San Francisco prosecutors say the man who blew up his Sunset District home and killed his wife in the process knew of the danger of illegally manufacturing hash oil and have filed new second-degree murder charges against him.
Darron Price, 54, initially faced involuntary manslaughter charges in the Feb. 9 explosion. The blast killed his 51-year-old wife, Rita Price, who was in ill health after suffering a stroke, and injured her caregiver. It also destroyed their home and caused the condemnation of another home.
The prosecution said Thursday in court that there was clear evidence that Darron Price was very aware of the fatal danger he was putting his family and the neighborhood in, yet that did not stop him from proceeding with his illegal hash oil production facility.
“Mr. Price knew and understood the dangers,” prosecutor Robert Perkins said. “He acted in conscious disregard with that knowledge.”
That evidence comes from conversations Price had with federal agents nearly a decade ago about the danger of hash oil production and its potential for fatal explosions, Perkins said.
Price’s attorney downplayed the new evidence as nothing more than the government using the same evidence and filing a harsher charge.
“What the government is providing as hard evidence and information is in fact a farce,” Sierra Villaran, Price’s attorney, said of the 150-page document detailing the new evidence. “These were offhand comments at best.”
None of the conversations between Price and federal law enforcement officers were recorded or documented and happened almost 10 years ago, she said, adding that there is, at best, one comment that could be construed as knowledge of the danger.
The prosecution did not give details on the nature of the interview Price had with federal law enforcement, or whether it had anything to do with his subsequent federal conviction in a marijuana cultivation case.
Prosecutors on Thursday also presented new details regarding Price’s illegal purchase of butane and other highly regulated materials from industrial warehouses from 2015 to 2018 when he was on probation related to a federal marijuana cultivation case.

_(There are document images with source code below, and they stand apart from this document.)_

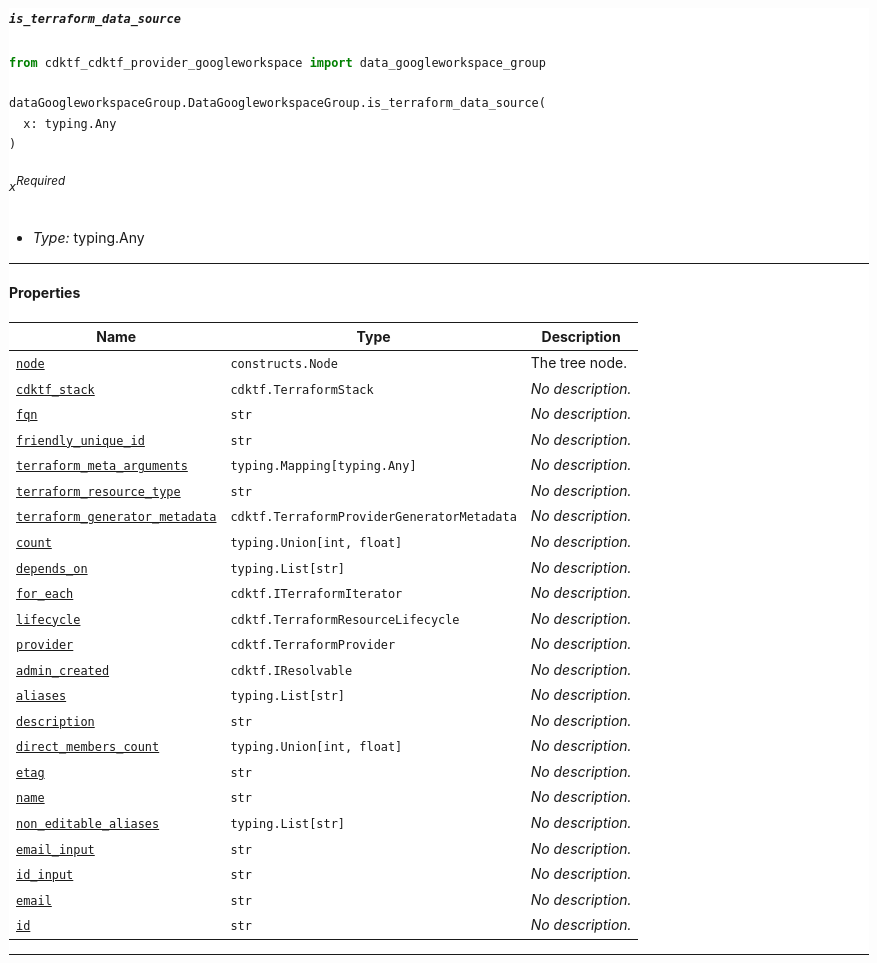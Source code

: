 
##### `is_terraform_data_source` <a name="is_terraform_data_source" id="@cdktf/provider-googleworkspace.dataGoogleworkspaceGroup.DataGoogleworkspaceGroup.isTerraformDataSource"></a>

```python
from cdktf_cdktf_provider_googleworkspace import data_googleworkspace_group

dataGoogleworkspaceGroup.DataGoogleworkspaceGroup.is_terraform_data_source(
  x: typing.Any
)
```

###### `x`<sup>Required</sup> <a name="x" id="@cdktf/provider-googleworkspace.dataGoogleworkspaceGroup.DataGoogleworkspaceGroup.isTerraformDataSource.parameter.x"></a>

- *Type:* typing.Any

---

#### Properties <a name="Properties" id="Properties"></a>

| **Name** | **Type** | **Description** |
| --- | --- | --- |
| <code><a href="#@cdktf/provider-googleworkspace.dataGoogleworkspaceGroup.DataGoogleworkspaceGroup.property.node">node</a></code> | <code>constructs.Node</code> | The tree node. |
| <code><a href="#@cdktf/provider-googleworkspace.dataGoogleworkspaceGroup.DataGoogleworkspaceGroup.property.cdktfStack">cdktf_stack</a></code> | <code>cdktf.TerraformStack</code> | *No description.* |
| <code><a href="#@cdktf/provider-googleworkspace.dataGoogleworkspaceGroup.DataGoogleworkspaceGroup.property.fqn">fqn</a></code> | <code>str</code> | *No description.* |
| <code><a href="#@cdktf/provider-googleworkspace.dataGoogleworkspaceGroup.DataGoogleworkspaceGroup.property.friendlyUniqueId">friendly_unique_id</a></code> | <code>str</code> | *No description.* |
| <code><a href="#@cdktf/provider-googleworkspace.dataGoogleworkspaceGroup.DataGoogleworkspaceGroup.property.terraformMetaArguments">terraform_meta_arguments</a></code> | <code>typing.Mapping[typing.Any]</code> | *No description.* |
| <code><a href="#@cdktf/provider-googleworkspace.dataGoogleworkspaceGroup.DataGoogleworkspaceGroup.property.terraformResourceType">terraform_resource_type</a></code> | <code>str</code> | *No description.* |
| <code><a href="#@cdktf/provider-googleworkspace.dataGoogleworkspaceGroup.DataGoogleworkspaceGroup.property.terraformGeneratorMetadata">terraform_generator_metadata</a></code> | <code>cdktf.TerraformProviderGeneratorMetadata</code> | *No description.* |
| <code><a href="#@cdktf/provider-googleworkspace.dataGoogleworkspaceGroup.DataGoogleworkspaceGroup.property.count">count</a></code> | <code>typing.Union[int, float]</code> | *No description.* |
| <code><a href="#@cdktf/provider-googleworkspace.dataGoogleworkspaceGroup.DataGoogleworkspaceGroup.property.dependsOn">depends_on</a></code> | <code>typing.List[str]</code> | *No description.* |
| <code><a href="#@cdktf/provider-googleworkspace.dataGoogleworkspaceGroup.DataGoogleworkspaceGroup.property.forEach">for_each</a></code> | <code>cdktf.ITerraformIterator</code> | *No description.* |
| <code><a href="#@cdktf/provider-googleworkspace.dataGoogleworkspaceGroup.DataGoogleworkspaceGroup.property.lifecycle">lifecycle</a></code> | <code>cdktf.TerraformResourceLifecycle</code> | *No description.* |
| <code><a href="#@cdktf/provider-googleworkspace.dataGoogleworkspaceGroup.DataGoogleworkspaceGroup.property.provider">provider</a></code> | <code>cdktf.TerraformProvider</code> | *No description.* |
| <code><a href="#@cdktf/provider-googleworkspace.dataGoogleworkspaceGroup.DataGoogleworkspaceGroup.property.adminCreated">admin_created</a></code> | <code>cdktf.IResolvable</code> | *No description.* |
| <code><a href="#@cdktf/provider-googleworkspace.dataGoogleworkspaceGroup.DataGoogleworkspaceGroup.property.aliases">aliases</a></code> | <code>typing.List[str]</code> | *No description.* |
| <code><a href="#@cdktf/provider-googleworkspace.dataGoogleworkspaceGroup.DataGoogleworkspaceGroup.property.description">description</a></code> | <code>str</code> | *No description.* |
| <code><a href="#@cdktf/provider-googleworkspace.dataGoogleworkspaceGroup.DataGoogleworkspaceGroup.property.directMembersCount">direct_members_count</a></code> | <code>typing.Union[int, float]</code> | *No description.* |
| <code><a href="#@cdktf/provider-googleworkspace.dataGoogleworkspaceGroup.DataGoogleworkspaceGroup.property.etag">etag</a></code> | <code>str</code> | *No description.* |
| <code><a href="#@cdktf/provider-googleworkspace.dataGoogleworkspaceGroup.DataGoogleworkspaceGroup.property.name">name</a></code> | <code>str</code> | *No description.* |
| <code><a href="#@cdktf/provider-googleworkspace.dataGoogleworkspaceGroup.DataGoogleworkspaceGroup.property.nonEditableAliases">non_editable_aliases</a></code> | <code>typing.List[str]</code> | *No description.* |
| <code><a href="#@cdktf/provider-googleworkspace.dataGoogleworkspaceGroup.DataGoogleworkspaceGroup.property.emailInput">email_input</a></code> | <code>str</code> | *No description.* |
| <code><a href="#@cdktf/provider-googleworkspace.dataGoogleworkspaceGroup.DataGoogleworkspaceGroup.property.idInput">id_input</a></code> | <code>str</code> | *No description.* |
| <code><a href="#@cdktf/provider-googleworkspace.dataGoogleworkspaceGroup.DataGoogleworkspaceGroup.property.email">email</a></code> | <code>str</code> | *No description.* |
| <code><a href="#@cdktf/provider-googleworkspace.dataGoogleworkspaceGroup.DataGoogleworkspaceGroup.property.id">id</a></code> | <code>str</code> | *No description.* |

---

Perkins also detailed the findings of the San Francisco Fire Department investigation into the cause of the explosion. A gas leak from a butane tank, which was used in the illegal operation, found an ignition point and caused the explosion.
Before the new murder charge was filed, Price had been on electronic monitoring. But he was rearrested and has been in custody since June 16.
On Thursday, Judge Victor Hwang released Price under the same supervision he had been under until his recent arrest, which included electronic monitoring. He is due back in court Monday for his preliminary hearing, where the government will present its evidence.